Exercise directions
Can you print the data exactly and leave out each image?

Saved entries
**********

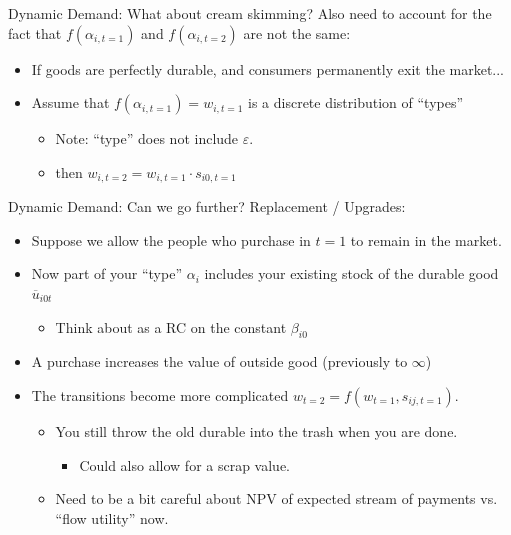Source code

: \documentclass[aspectratio=169,11pt]{beamer}
\begin{document}
\begin{frame}{Dynamic Demand: What about cream skimming?}
Also need to account for the fact that $f(\alpha_{i,t=1})$ and $f(\alpha_{i,t=2})$  are not the same:
\begin{itemize}
\item If goods are perfectly durable, and consumers permanently exit the market...
\item Assume that $f(\alpha_{i,t=1}) = w_{i,t=1}$ is a discrete distribution of ``types''
\begin{itemize}
\item Note: ``type'' does not include $\varepsilon$.
\item then $w_{i,t=2} = w_{i,t=1} \cdot s_{i0,t=1}$
\end{itemize}
\end{itemize}
\end{frame}




\begin{frame}{Dynamic Demand: Can we go further?}
Replacement / Upgrades:
\begin{itemize}
\item Suppose we allow the people who purchase in $t=1$ to remain in the market.
\item Now part of your ``type'' $\alpha_i$ includes your existing stock of the durable good $\overline{u}_{i0t}$
\begin{itemize}
\item Think about as a RC on the constant $\beta_{i0}$
\end{itemize}
\item A purchase increases the value of outside good (previously to $\infty$)
\item The transitions become more complicated $w_{t=2} = f(w_{t=1},s_{ij,t=1})$.
\begin{itemize}
\item You still throw the old durable into the trash when you are done.
\begin{itemize}
\item Could also allow for a scrap value.
\end{itemize}
\item Need to be a bit careful about NPV of expected stream of payments vs. ``flow utility'' now.
\end{itemize}
\end{itemize}
\end{frame}
\end{document}
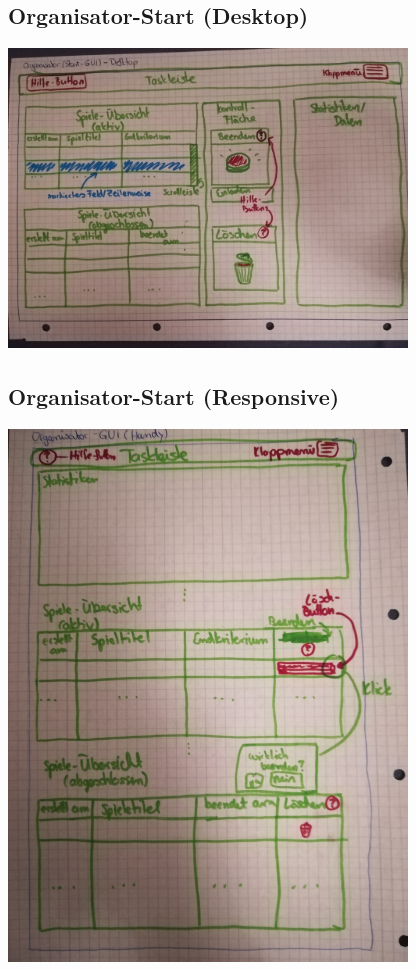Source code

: \documentclass[a4paper]{scrreprt}
\begin{document}
    \subsection{Organisator-Start (Desktop)}
    \centering
    \includegraphics[width=400px]{../pictures/2_Organisator.jpg}
    \subsection{Organisator-Start (Responsive)}
    \centering
    \includegraphics[width=400px]{../pictures/3_Organisator(responsive).jpg}
\end{document}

**********

Answer box
Source code

: \documentclass[aspectratio=169,11pt]{beamer}
\begin{document}
\begin{frame}{Dynamic Demand: What about cream skimming?}
Also need to account for the fact that $f(\alpha_{i,t=1})$ and $f(\alpha_{i,t=2})$  are not the same:
\begin{itemize}
\item If goods are perfectly durable, and consumers permanently exit the market...
\item Assume that $f(\alpha_{i,t=1}) = w_{i,t=1}$ is a discrete distribution of ``types''
\begin{itemize}
\item Note: ``type'' does not include $\varepsilon$.
\item then $w_{i,t=2} = w_{i,t=1} \cdot s_{i0,t=1}$
\end{itemize}
\end{itemize}
\end{frame}




\begin{frame}{Dynamic Demand: Can we go further?}
Replacement / Upgrades:
\begin{itemize}
\item Suppose we allow the people who purchase in $t=1$ to remain in the market.
\item Now part of your ``type'' $\alpha_i$ includes your existing stock of the durable good $\overline{u}_{i0t}$
\begin{itemize}
\item Think about as a RC on the constant $\beta_{i0}$
\end{itemize}
\item A purchase increases the value of outside good (previously to $\infty$)
\item The transitions become more complicated $w_{t=2} = f(w_{t=1},s_{ij,t=1})$.
\begin{itemize}
\item You still throw the old durable into the trash when you are done.
\begin{itemize}
\item Could also allow for a scrap value.
\end{itemize}
\item Need to be a bit careful about NPV of expected stream of payments vs. ``flow utility'' now.
\end{itemize}
\end{itemize}
\end{frame}
\end{document}
Source code

: \documentclass[a4paper]{scrreprt}
\begin{document}
    \subsection{Organisator-Start (Desktop)}
    \centering
    \includegraphics[width=400px]{../pictures/2_Organisator.jpg}
    \subsection{Organisator-Start (Responsive)}
    \centering
    \includegraphics[width=400px]{../pictures/3_Organisator(responsive).jpg}
\end{document}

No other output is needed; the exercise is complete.